[[ Input, beginning ]]

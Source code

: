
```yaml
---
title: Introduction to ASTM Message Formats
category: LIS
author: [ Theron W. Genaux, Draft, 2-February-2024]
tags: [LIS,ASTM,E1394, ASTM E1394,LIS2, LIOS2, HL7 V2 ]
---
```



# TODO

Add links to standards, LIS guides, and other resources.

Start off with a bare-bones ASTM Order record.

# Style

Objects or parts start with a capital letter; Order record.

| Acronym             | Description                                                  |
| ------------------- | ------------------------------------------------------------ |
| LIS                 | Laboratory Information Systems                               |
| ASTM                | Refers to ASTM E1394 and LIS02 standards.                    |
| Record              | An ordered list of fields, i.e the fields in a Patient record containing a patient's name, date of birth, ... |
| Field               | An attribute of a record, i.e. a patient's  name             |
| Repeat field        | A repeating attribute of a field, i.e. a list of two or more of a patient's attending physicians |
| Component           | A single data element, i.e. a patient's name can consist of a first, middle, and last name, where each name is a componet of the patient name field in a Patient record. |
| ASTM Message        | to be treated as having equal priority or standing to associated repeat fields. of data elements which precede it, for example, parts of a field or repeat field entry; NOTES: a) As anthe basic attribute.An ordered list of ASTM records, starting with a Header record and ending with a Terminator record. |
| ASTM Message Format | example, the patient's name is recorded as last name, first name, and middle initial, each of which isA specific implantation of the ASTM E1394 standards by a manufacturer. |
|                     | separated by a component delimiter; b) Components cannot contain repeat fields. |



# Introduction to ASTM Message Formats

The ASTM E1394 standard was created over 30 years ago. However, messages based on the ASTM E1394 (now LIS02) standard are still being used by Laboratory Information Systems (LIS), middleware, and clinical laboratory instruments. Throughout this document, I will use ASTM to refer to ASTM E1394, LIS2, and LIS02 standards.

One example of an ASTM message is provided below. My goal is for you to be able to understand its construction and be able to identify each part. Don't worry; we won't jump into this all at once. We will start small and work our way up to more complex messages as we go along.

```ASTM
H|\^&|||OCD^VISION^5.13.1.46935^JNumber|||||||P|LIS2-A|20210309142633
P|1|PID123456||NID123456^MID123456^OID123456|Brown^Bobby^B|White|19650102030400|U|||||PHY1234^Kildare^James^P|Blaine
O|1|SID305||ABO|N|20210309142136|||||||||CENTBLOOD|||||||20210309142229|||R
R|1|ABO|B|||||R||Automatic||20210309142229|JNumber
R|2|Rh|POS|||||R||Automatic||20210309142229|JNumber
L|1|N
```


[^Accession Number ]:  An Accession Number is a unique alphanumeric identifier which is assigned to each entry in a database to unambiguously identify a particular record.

[[ Input, end ]]
[[ Input, beginning ]]

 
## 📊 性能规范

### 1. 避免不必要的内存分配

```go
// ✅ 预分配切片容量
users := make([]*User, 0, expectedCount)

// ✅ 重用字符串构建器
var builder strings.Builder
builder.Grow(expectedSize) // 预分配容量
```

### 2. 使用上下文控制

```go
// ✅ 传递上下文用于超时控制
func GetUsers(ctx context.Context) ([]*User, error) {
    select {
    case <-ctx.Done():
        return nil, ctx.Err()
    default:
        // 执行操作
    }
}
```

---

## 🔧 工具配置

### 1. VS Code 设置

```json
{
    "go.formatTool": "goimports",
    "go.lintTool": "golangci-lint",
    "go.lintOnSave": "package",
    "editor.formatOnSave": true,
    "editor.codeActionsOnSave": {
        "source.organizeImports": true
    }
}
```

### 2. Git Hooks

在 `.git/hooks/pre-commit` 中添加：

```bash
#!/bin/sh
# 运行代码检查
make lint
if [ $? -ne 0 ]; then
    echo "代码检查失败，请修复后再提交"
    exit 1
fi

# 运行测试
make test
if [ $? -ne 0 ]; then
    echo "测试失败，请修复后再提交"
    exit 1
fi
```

[[ Input, end ]]

The lines holding the word "JNumber" are the answer. Pull them out of the records and copy them.

H|\^&|||OCD^VISION^5.13.1.46935^JNumber|||||||P|LIS2-A|20210309142633
R|1|ABO|B|||||R||Automatic||20210309142229|JNumber
R|2|Rh|POS|||||R||Automatic||20210309142229|JNumber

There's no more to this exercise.